As part of the new guidelines, and in opposition to the original 2020 Notification, the OCR appears to have restricted the enforcement discretion that has been provided to health care providers during the pandemic. Whereas the 2020 Notification waived potential penalties for HIPAA violations that occurred during a good faith telehealth interaction, the new guidelines do not afford this same degree of protection for audio-only telehealth services. Instead, full compliance with HIPAA Rules is now expected, and the OCR has provided guidance for healthcare providers to follow once the 2020 Notification is no longer in effect:

  • Under the HIPAA Privacy Rule, remote communication technologies, including audio-only services, are permitted to provide telehealth services. For this, providers are required to apply reasonable safeguards to limit incidental uses or disclosures of protected health information (PHI). These measures include, but are not limited to, providing telehealth services in a private setting when feasible and, when this is not possible, using lowered voices (and not a speakerphone) when communicating in shared spaces. Furthermore, providers are required to identify the patient either orally or in writing (electronic means are permitted).
  • For the transfer of electronic PHI (ePHI), providers must follow the guidance established by the HIPAA Security Rule when using electronic communication technologies (ex. communication apps on smartphones, transcription technologies, and messaging services that store audio messages).

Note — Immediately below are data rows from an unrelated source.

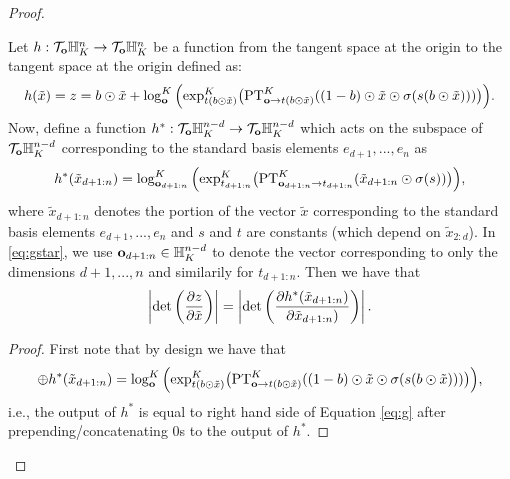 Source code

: \begin{proof}
\begin{lemma}
Let $h : \mathcal{T}_{\mathbf{o}}\mathbb{H}^n_K \rightarrow \mathcal{T}_{\mathbf{o}}\mathbb{H}^n_K$ be a function from the tangent space at the origin to the tangent space at the origin defined as:
\begin{equation}\label{eq:g}
h(\tilde{x}) = z = b \odot \tilde{
    x} + \log^K_{\textbf{o}}\Big( \textnormal{exp}^K_{t(b \odot \tilde{x})}\big(\textnormal{PT}^K_{\textbf{o}\to t(b \odot \tilde{x}) }((1-b) \odot \tilde{x} \odot \sigma(s(b \odot \tilde{x})))\big)\Big).
\end{equation}
Now, define a function $h^* : \mathcal{T}_{\mathbf{o}}\mathbb{H}^{n-d}_K \rightarrow \mathcal{T}_{\mathbf{o}}\mathbb{H}^{n-d}_K$ which acts on the subspace of $\mathcal{T}_{\mathbf{o}}\mathbb{H}^{n-d}_K$ corresponding to the standard basis elements $e_{d+1}, ..., e_n$ as
\begin{equation}\label{eq:gstar}
h^*(\tilde{x}_{d+1:n}) =   \log^K_{\mathbf{o}_{d+1:n}}\Big( \textnormal{exp}^K_{t_{d+1:n}}\big(\textnormal{PT}^K_{\mathbf{o}_{d+1:n} \to t_{d+1:n}}( \tilde{x}_{d+1:n} \odot \sigma(s))\big)\Big),
\end{equation}
where $\tilde{x}_{d+1:n}$ denotes the portion of the vector $\tilde{x}$ corresponding to the standard basis elements $e_{d+1}, ..., e_n$ and $s$ and $t$ are constants (which depend on $\tilde{x}_{2:d}$).
In \eqref{eq:gstar}, we use $\mathbf{o}_{d+1:n} \in \mathbb{H}^{n-d}_K$ to denote the vector corresponding to only the dimensions $d+1, ..., n$ and similarily for $t_{d+1:n}$.
Then we have that
\begin{equation}
    \left|\textnormal{det}\left(\frac{\partial z}{\partial \tilde{x}}\right)\right| =    \left|\textnormal{det}\left(\frac{\partial h^*(\tilde{x}_{d+1:n})}{\partial \tilde{x}_{d+1:n})}\right)\right|.
\end{equation}
\end{lemma}
\begin{proof}
First note that by design we have that 
\begin{equation}
    [0,0..,0] \oplus h^*(\tilde{x}_{d+1:n}) = \log^K_{\textbf{o}}\Big( \textnormal{exp}^K_{t(b \odot \tilde{x})}\big(\textnormal{PT}^K_{\textbf{o}\to t(b \odot \tilde{x}) }((1-b) \odot \tilde{x} \odot \sigma(s(b \odot \tilde{x})))\big)\Big),
\end{equation}
i.e., the output of $h^*$ is equal to right hand side of Equation \eqref{eq:g} after prepending/concatenating 0s to the output of $h^*$. 


\end{proof}
\end{proof}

This Security Rule does not apply when using traditional landline communications however, because the information transmitted is not electronic.
  • In relation to the transmission of ePHI, an individual is not required to use a specific telephone system when receiving telehealth services. They may use whichever system they choose.
  • The telehealth service provider is not required to have a business associate agreement (BAA) with a telecommunication service provider (TSP) unless the TSP is creating, receiving, or maintain PHI on behalf of the entity. A BAA would be required between the healthcare provider and TSP if the TSP requires access on a routine basis to the PHI it transmits in calls, however. In sum, an entity must only enter into a BAA with a vendor when the TSP is more than a mere conduit for PHI transmission.

 

If you have any further questions concerning telehealth and HIPAA, please contact Jackson Kelly and a responsible attorney.


[1] U.S. Department of Health & Human Services Office for Civil Rights, Guidance on How the HIPAA Rules Permit Covered Health Care Providers and Health Plans to Use Remote Communication Technologies for Audio-Only Telehealth (Jun. 13, 2022).

[2] E.O. 14058, 86 FR 71357 (Dec. 16, 2021).

[3] U.S. Department of Health & Human Services Office for Civil Rights, OCR Announces Notification of Enforcement Discretion for Telehealth Remote Communications During the COVID-19 Nationwide Public Health Emergency (Mar. 17, 2020); see also U.S. Department of Health & Human Services Office for Civil Rights, Notification of Enforcement Discretion for Telehealth Remote Communications During the COVID-19 Nationwide Public Health Emergency (Jan. 20, 2021).